Jupiter, the largest planet in the solar system, is about 480 million miles from the sun, compared with Earth's distance of 93 million miles. The giant planet generally is thought to have been developed some 5 billion years ago, and it is perpetually shrouded by swirling clouds of water and ammonia ice. But because of the heat reservoir of highly compressed hydrogen in the planet's center, this gaseous giant emits nearly 70 percent more heat than it absorbs from the sun. This is what leads these astronomers to suggest that the source of the stormy turbulence on Jupiter seems to be the planet itself.

Gierasch explains that, interestingly, the physical attributes of Jupiter's vast thunderstorms are the same as those on Earth, except Earth's storms develop because of the sun's heat and Jupiter's storms develop from its own internal heat source. Jupiter's core still retains heat from the planet's original formation by collapse and compression. "It is in the process of cooling, and it will likely continue to cool for at least another five billion years," Gierasch says.

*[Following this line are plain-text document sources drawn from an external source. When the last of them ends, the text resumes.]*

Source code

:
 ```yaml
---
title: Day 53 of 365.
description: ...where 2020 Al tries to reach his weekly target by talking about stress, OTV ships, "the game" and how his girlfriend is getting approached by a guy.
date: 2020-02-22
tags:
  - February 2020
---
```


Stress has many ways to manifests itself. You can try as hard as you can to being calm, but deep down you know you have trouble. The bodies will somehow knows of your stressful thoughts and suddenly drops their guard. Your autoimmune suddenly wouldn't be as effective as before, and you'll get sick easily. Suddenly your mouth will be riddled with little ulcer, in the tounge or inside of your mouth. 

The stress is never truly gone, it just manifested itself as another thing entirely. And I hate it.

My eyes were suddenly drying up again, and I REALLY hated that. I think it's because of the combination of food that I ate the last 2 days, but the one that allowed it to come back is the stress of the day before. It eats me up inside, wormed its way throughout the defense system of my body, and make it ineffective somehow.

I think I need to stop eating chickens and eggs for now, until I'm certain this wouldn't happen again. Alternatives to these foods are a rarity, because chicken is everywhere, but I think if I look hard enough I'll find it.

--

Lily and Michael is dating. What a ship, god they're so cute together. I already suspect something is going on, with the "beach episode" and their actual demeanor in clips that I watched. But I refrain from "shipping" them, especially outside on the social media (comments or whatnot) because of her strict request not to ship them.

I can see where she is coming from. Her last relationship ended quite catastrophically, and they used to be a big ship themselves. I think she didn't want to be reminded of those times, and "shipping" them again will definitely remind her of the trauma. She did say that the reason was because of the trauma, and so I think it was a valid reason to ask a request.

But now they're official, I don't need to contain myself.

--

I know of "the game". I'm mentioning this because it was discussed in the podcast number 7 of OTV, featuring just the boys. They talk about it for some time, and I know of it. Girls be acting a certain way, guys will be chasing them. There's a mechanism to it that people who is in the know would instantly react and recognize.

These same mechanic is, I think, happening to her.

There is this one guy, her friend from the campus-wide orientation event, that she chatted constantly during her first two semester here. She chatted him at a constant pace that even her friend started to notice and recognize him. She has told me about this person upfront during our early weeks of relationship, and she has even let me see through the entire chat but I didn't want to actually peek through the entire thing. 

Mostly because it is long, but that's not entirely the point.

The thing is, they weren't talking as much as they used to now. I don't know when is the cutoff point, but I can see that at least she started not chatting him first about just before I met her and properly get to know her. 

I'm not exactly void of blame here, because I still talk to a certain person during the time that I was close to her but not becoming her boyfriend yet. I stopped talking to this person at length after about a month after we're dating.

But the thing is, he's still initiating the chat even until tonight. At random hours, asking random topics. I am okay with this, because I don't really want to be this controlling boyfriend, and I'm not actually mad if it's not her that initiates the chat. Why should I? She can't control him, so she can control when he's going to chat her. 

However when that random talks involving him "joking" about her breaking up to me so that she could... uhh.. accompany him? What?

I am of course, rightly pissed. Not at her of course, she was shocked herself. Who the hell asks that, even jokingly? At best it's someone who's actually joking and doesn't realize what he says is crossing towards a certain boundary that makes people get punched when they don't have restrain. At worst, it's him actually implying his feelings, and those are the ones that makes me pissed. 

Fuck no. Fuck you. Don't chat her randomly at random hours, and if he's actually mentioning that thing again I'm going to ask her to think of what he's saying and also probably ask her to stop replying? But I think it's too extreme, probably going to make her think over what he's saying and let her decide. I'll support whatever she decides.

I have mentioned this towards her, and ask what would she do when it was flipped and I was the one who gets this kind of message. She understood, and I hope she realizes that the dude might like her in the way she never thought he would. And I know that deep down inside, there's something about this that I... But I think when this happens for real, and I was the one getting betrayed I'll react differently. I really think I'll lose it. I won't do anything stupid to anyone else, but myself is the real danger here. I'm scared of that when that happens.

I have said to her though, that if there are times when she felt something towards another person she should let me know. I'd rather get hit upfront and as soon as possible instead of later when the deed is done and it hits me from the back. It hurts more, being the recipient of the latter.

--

An almost-continuous cycle drives the Jovian weather, he explains. The storms develop, drop precipitation, the precipitation evaporates prior to reaching Jupiter's core heat-source and the condensation rises again. Galileo's instruments are not able to detect lightning on the planet's sunlit side. But once the storm crosses into the dark side, astronomers are able to see the lightning and confirm the existence of MCCs.

One part of these Jovian storm systems that dwarfs anything on Earth, says Gierasch, are the lightning bolts. According to research published by his colleagues, Andrew. P Ingersoll of the California Institute of Technology (Caltech), Pasadena, Calif., and Blaine Little of ITRES Research, Calgary, Canada, in the planetary science journal Icarus (December 1999), the lighting bolts are as many as several times the size of the largest terrestrial bolts. With lightning strikes much larger than those found on Earth, "I wouldn't want to fly through that storm," says Gierasch.

Other authors on the Nature letter, "Observation of moist convection in Jupiter's atmosphere," in addition to Gierasch and Ingersoll, are Shawn P. Ewald of Caltech; Donald Banfield, Paul Helfenstein and Amy Simon-Miller of Cornell; Ashwin Vasavada of the University of California, Los Angeles; and Herbert H. Breneman and David A. Senske of JPL.